▶ _TASK REQUIREMENTS_: Print the data again, exactly.

INFORMATION SHOWN below:

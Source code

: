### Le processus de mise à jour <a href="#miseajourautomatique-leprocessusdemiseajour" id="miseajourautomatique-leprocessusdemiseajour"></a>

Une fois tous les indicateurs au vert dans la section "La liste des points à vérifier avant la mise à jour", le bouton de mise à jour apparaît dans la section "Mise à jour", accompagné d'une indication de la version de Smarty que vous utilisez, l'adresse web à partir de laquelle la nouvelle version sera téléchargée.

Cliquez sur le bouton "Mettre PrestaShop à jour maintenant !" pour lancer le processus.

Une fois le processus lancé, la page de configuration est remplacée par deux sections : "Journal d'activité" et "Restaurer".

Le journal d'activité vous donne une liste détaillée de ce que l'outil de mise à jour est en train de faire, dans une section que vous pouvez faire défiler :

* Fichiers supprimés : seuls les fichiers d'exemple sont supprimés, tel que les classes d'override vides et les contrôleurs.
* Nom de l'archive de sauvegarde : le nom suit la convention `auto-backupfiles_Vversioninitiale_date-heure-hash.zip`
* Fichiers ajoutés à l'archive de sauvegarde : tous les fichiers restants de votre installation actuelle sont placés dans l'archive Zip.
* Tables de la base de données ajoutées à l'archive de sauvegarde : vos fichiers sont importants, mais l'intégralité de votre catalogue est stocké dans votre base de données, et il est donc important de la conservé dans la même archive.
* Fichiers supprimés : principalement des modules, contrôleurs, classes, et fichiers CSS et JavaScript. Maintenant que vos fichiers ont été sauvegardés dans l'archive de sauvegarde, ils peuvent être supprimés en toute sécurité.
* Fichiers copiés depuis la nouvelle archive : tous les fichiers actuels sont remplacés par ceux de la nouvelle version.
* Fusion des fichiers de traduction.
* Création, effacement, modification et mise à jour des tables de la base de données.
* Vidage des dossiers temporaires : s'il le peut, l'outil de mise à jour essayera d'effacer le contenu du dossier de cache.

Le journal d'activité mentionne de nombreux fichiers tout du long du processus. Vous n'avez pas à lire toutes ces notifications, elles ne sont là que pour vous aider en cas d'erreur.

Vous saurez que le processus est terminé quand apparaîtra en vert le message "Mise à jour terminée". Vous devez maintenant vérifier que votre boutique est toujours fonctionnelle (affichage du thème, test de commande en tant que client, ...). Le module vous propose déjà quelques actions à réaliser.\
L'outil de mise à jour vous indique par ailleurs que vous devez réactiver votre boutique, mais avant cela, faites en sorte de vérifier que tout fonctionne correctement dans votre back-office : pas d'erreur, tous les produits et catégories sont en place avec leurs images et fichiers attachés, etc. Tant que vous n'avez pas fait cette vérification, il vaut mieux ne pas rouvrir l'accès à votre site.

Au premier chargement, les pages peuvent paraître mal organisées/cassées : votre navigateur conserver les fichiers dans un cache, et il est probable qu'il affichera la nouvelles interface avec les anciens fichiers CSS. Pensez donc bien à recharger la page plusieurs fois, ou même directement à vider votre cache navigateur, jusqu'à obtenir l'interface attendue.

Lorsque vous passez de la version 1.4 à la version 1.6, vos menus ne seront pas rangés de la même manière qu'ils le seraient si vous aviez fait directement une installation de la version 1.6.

End of INFORMATION SHOWN.

▶ _EXERCISE SOLUTION_:
Source code

:### Le processus de mise à jour <a href="#miseajourautomatique-leprocessusdemiseajour" id="miseajourautomatique-leprocessusdemiseajour"></a>

Une fois tous les indicateurs au vert dans la section "La liste des points à vérifier avant la mise à jour", le bouton de mise à jour apparaît dans la section "Mise à jour", accompagné d'une indication de la version de Smarty que vous utilisez, l'adresse web à partir de laquelle la nouvelle version sera téléchargée.

Cliquez sur le bouton "Mettre PrestaShop à jour maintenant !" pour lancer le processus.

Une fois le processus lancé, la page de configuration est remplacée par deux sections : "Journal d'activité" et "Restaurer".

Le journal d'activité vous donne une liste détaillée de ce que l'outil de mise à jour est en train de faire, dans une section que vous pouvez faire défiler :

* Fichiers supprimés : seuls les fichiers d'exemple sont supprimés, tel que les classes d'override vides et les contrôleurs.
* Nom de l'archive de sauvegarde : le nom suit la convention `auto-backupfiles_Vversioninitiale_date-heure-hash.zip`
* Fichiers ajoutés à l'archive de sauvegarde : tous les fichiers restants de votre installation actuelle sont placés dans l'archive Zip.
* Tables de la base de données ajoutées à l'archive de sauvegarde : vos fichiers sont importants, mais l'intégralité de votre catalogue est stocké dans votre base de données, et il est donc important de la conservé dans la même archive.
* Fichiers supprimés : principalement des modules, contrôleurs, classes, et fichiers CSS et JavaScript. Maintenant que vos fichiers ont été sauvegardés dans l'archive de sauvegarde, ils peuvent être supprimés en toute sécurité.
* Fichiers copiés depuis la nouvelle archive : tous les fichiers actuels sont remplacés par ceux de la nouvelle version.
* Fusion des fichiers de traduction.
* Création, effacement, modification et mise à jour des tables de la base de données.
* Vidage des dossiers temporaires : s'il le peut, l'outil de mise à jour essayera d'effacer le contenu du dossier de cache.

Le journal d'activité mentionne de nombreux fichiers tout du long du processus. Vous n'avez pas à lire toutes ces notifications, elles ne sont là que pour vous aider en cas d'erreur.

Vous saurez que le processus est terminé quand apparaîtra en vert le message "Mise à jour terminée". Vous devez maintenant vérifier que votre boutique est toujours fonctionnelle (affichage du thème, test de commande en tant que client, ...). Le module vous propose déjà quelques actions à réaliser.\
L'outil de mise à jour vous indique par ailleurs que vous devez réactiver votre boutique, mais avant cela, faites en sorte de vérifier que tout fonctionne correctement dans votre back-office : pas d'erreur, tous les produits et catégories sont en place avec leurs images et fichiers attachés, etc. Tant que vous n'avez pas fait cette vérification, il vaut mieux ne pas rouvrir l'accès à votre site.

Au premier chargement, les pages peuvent paraître mal organisées/cassées : votre navigateur conserver les fichiers dans un cache, et il est probable qu'il affichera la nouvelles interface avec les anciens fichiers CSS. Pensez donc bien à recharger la page plusieurs fois, ou même directement à vider votre cache navigateur, jusqu'à obtenir l'interface attendue.

Lorsque vous passez de la version 1.4 à la version 1.6, vos menus ne seront pas rangés de la même manière qu'ils le seraient si vous aviez fait directement une installation de la version 1.6.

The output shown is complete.